The Buddhist approach to sentient beings is suggested in a scripture that the Dalai Lama uses for training and calming the human mind:
With a determination to achieve the highest aim
For the benefit of all sentient beings
Which surpasses even the wish-fulfilling gem,
May I hold them dear at all times.
Biocentrism: An understanding of how the Earth “works”
Recognizing that many cultures ascribe to more environmentally beneficial approaches to nature than ours should keep us from promulgating our new ideas about the balance between human beings and nature with anything but profound repentance and humility.
After all, such concepts as the Gaia Hypothesis, Deep Ecology, and the Interdependent Web of Being of which we are a Part, only occurred to us westerners when we realized that our “civilization” threatens to destroy the sustainability of life on earth.
The environmental philosophy and ethics we need so badly is usefully summarized in the concept of Biocentrism, as presented by the Deep Green Resistance News Center. They explain that the term derives “(from Greek βίος bios, ‘life’ and κέντρον kentron, ‘center’) as an ethical point of view that extends inherent value to all living things. It is an understanding of how the earthworks, particularly as it relates to its biosphere or biodiversity, that stand in contrast to anthropocentrism, which centers on the value of humans.”

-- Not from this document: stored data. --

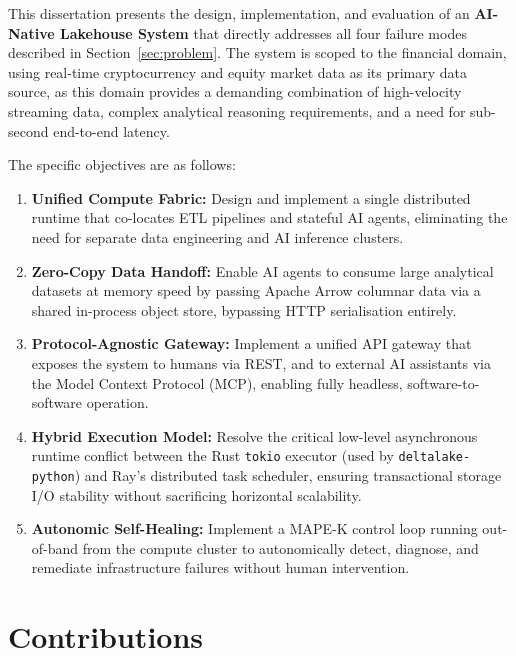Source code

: \documentclass[12pt, a4paper]{report}
\begin{document}
This dissertation presents the design, implementation, and evaluation of an
\textbf{AI-Native Lakehouse System} that directly addresses all four failure modes
described in Section~\ref{sec:problem}.
The system is scoped to the financial domain, using real-time cryptocurrency and equity
market data as its primary data source, as this domain provides a demanding combination
of high-velocity streaming data, complex analytical reasoning requirements, and a need for
sub-second end-to-end latency.

The specific objectives are as follows:

\begin{enumerate}[label=\textbf{O\arabic*.}]

  \item \textbf{Unified Compute Fabric:} Design and implement a single distributed
  runtime that co-locates ETL pipelines and stateful AI agents, eliminating the need for
  separate data engineering and AI inference clusters.

  \item \textbf{Zero-Copy Data Handoff:} Enable AI agents to consume large analytical
  datasets at memory speed by passing Apache Arrow columnar data via a shared in-process
  object store, bypassing HTTP serialisation entirely.

  \item \textbf{Protocol-Agnostic Gateway:} Implement a unified API gateway that exposes
  the system to humans via REST, and to external AI assistants via the Model
  Context Protocol (MCP), enabling fully headless, software-to-software operation.

  \item \textbf{Hybrid Execution Model:} Resolve the critical low-level asynchronous
  runtime conflict between the Rust \texttt{tokio} executor (used by
  \texttt{deltalake-python}) and Ray's distributed task scheduler, ensuring transactional
  storage I/O stability without sacrificing horizontal scalability.

  \item \textbf{Autonomic Self-Healing:} Implement a MAPE-K control loop running
  out-of-band from the compute cluster to autonomically detect, diagnose, and remediate
  infrastructure failures without human intervention.

\end{enumerate}

\section{Contributions}
\label{sec:contributions}
\end{document}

A biocentric approach to the environment helps us get beyond asking what we want to get out of it to consider what it is already doing for us and how we can maintain mutually beneficial behaviors:
“Biocentric ethics calls for a rethinking of the relationship between humans and nature. It states that nature does not exist simply to be used or consumed by humans, but that humans are simply one species amongst many, and that because we are part of an ecosystem, any actions which negatively affect the living systems of which we are a part adversely affect us as well.”
Take Me to the River
It is April now in Michigan – we had (what I hope was) our last snow a week ago, though it is still damp and cold – but soon I will return to my cabin on the Betsie River four hundred miles north of here.
The Betsie is a narrow, deep watercourse fed all of its 55 miles long by fresh springs and tributaries, teeming with salmon and steelhead, brook trout and brown trout, frogs, and turtles, and a rich multitude of wetland creatures.We live in such an abundant watershed because of legislation that antedates but is similar to, recent legal concepts about the inherent rights of natural entities.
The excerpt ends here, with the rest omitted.